[WORK INSTRUCTIONS] Establish how many lines in the records below include the word "images"; respond with that number only.

[AVAILABLE DATA]
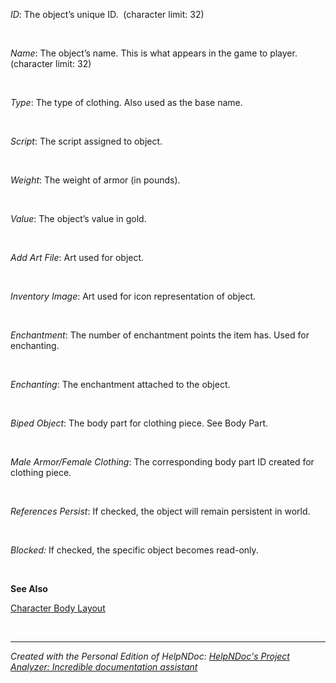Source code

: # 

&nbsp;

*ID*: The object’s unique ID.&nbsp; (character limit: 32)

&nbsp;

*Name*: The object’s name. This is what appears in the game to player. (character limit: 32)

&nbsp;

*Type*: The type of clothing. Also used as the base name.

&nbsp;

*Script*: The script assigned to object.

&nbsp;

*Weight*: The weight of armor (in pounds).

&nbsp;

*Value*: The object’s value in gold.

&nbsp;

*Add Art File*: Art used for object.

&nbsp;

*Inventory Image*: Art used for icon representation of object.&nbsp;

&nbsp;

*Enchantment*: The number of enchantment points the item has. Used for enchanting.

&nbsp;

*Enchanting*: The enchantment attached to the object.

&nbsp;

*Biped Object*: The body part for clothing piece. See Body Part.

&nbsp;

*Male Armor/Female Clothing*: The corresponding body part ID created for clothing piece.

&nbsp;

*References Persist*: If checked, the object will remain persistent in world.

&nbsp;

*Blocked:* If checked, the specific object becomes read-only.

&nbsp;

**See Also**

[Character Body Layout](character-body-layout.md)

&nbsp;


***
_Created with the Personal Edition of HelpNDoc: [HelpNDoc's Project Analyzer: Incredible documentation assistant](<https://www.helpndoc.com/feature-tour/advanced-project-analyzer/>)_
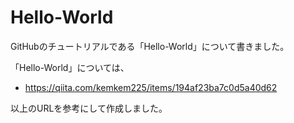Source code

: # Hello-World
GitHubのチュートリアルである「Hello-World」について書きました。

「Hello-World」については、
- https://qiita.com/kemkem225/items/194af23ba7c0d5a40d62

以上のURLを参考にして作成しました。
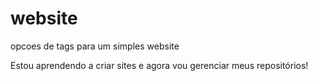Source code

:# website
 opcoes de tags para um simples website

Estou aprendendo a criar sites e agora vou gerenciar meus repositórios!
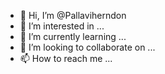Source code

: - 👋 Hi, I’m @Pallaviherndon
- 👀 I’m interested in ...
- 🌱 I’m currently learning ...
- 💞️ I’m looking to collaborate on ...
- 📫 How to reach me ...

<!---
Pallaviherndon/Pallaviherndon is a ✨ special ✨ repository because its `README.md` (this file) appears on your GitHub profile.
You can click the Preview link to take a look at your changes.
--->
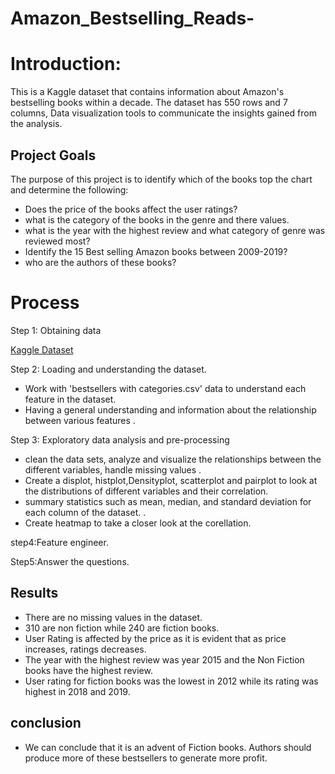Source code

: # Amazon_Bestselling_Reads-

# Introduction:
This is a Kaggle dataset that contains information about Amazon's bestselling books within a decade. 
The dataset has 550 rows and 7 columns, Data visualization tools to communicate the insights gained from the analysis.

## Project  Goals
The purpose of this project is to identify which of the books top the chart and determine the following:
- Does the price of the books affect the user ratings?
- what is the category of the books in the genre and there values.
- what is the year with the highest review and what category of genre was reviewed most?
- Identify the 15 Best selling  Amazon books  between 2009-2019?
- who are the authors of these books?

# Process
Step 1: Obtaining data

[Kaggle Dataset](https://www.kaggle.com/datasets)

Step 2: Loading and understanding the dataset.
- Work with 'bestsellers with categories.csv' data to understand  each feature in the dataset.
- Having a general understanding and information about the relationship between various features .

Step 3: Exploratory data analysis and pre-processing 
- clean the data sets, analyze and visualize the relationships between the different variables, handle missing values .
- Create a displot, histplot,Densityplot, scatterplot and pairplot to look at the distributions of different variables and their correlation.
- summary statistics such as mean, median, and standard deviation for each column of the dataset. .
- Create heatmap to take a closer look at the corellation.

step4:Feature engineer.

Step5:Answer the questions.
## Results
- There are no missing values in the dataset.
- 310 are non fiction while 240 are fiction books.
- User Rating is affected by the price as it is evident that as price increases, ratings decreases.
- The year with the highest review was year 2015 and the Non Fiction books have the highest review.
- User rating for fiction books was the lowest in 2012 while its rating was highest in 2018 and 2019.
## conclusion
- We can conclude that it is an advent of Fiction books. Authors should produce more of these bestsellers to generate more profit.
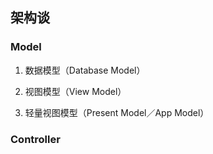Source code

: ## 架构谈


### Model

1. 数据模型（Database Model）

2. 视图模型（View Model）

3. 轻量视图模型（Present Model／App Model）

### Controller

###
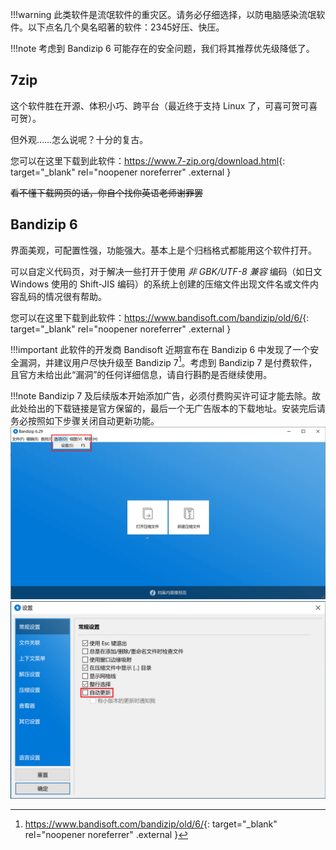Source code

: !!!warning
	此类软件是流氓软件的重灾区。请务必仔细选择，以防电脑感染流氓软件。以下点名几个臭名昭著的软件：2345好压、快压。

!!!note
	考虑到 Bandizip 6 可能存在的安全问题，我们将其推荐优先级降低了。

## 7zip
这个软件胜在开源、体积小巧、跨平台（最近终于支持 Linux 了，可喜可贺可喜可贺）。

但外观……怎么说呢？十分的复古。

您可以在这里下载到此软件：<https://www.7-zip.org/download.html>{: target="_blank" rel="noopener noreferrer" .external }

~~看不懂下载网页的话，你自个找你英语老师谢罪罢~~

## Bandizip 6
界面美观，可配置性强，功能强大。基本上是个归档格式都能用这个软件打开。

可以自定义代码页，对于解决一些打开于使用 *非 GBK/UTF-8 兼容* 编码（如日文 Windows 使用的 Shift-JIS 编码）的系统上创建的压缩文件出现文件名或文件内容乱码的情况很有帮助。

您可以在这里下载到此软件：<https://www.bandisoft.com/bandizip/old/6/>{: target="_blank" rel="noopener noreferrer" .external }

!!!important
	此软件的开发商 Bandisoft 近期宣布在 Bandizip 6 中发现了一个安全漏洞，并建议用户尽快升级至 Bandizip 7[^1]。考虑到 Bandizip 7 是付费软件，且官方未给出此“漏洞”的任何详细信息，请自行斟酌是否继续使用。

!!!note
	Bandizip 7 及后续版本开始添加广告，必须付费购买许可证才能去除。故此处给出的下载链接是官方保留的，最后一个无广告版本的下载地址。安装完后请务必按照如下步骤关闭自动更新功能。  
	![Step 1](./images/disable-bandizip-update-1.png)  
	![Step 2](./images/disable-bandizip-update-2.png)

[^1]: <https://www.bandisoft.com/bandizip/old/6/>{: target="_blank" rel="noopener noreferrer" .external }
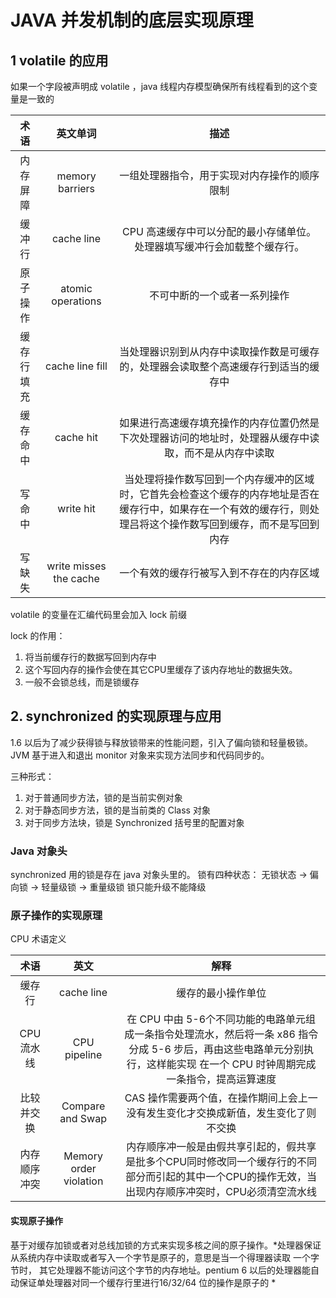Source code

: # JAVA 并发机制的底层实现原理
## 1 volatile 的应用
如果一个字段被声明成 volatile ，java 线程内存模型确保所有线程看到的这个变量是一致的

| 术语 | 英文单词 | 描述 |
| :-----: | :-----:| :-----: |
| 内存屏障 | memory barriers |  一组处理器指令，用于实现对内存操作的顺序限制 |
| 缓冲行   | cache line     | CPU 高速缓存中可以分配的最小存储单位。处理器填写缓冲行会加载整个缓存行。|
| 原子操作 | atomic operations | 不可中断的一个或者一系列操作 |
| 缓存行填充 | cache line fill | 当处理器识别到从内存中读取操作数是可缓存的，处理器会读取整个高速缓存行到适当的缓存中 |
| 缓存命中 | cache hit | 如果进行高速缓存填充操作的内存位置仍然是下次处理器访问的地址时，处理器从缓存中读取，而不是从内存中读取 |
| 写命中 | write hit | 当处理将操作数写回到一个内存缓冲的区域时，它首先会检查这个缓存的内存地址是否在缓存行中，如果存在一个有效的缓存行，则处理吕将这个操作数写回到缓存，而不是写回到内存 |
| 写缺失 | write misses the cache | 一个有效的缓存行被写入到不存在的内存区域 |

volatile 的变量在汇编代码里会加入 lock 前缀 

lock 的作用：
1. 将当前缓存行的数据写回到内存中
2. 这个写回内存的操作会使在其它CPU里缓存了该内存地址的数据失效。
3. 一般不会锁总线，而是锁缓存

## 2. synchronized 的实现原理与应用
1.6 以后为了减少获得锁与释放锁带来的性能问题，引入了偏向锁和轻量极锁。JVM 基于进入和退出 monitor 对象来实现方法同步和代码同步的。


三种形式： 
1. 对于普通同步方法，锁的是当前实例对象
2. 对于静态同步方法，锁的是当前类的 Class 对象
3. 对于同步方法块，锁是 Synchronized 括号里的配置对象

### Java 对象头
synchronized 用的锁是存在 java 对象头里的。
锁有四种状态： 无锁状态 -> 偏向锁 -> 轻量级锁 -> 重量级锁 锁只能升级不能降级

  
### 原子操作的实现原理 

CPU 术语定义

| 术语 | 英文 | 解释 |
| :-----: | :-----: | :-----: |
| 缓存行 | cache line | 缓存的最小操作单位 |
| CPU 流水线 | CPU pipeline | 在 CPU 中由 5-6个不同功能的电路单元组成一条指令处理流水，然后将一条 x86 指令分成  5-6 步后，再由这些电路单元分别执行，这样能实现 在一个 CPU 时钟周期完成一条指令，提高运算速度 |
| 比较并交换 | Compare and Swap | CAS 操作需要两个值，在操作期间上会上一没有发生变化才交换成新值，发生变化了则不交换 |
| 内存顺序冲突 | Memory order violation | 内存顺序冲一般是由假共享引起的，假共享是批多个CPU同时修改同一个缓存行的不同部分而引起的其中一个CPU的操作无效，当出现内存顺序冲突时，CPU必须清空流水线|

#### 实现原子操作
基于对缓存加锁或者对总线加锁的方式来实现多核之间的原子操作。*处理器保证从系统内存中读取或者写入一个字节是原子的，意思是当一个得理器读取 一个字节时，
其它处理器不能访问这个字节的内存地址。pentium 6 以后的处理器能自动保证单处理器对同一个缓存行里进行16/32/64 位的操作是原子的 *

[RESULT OF THIS EXERCISE] 2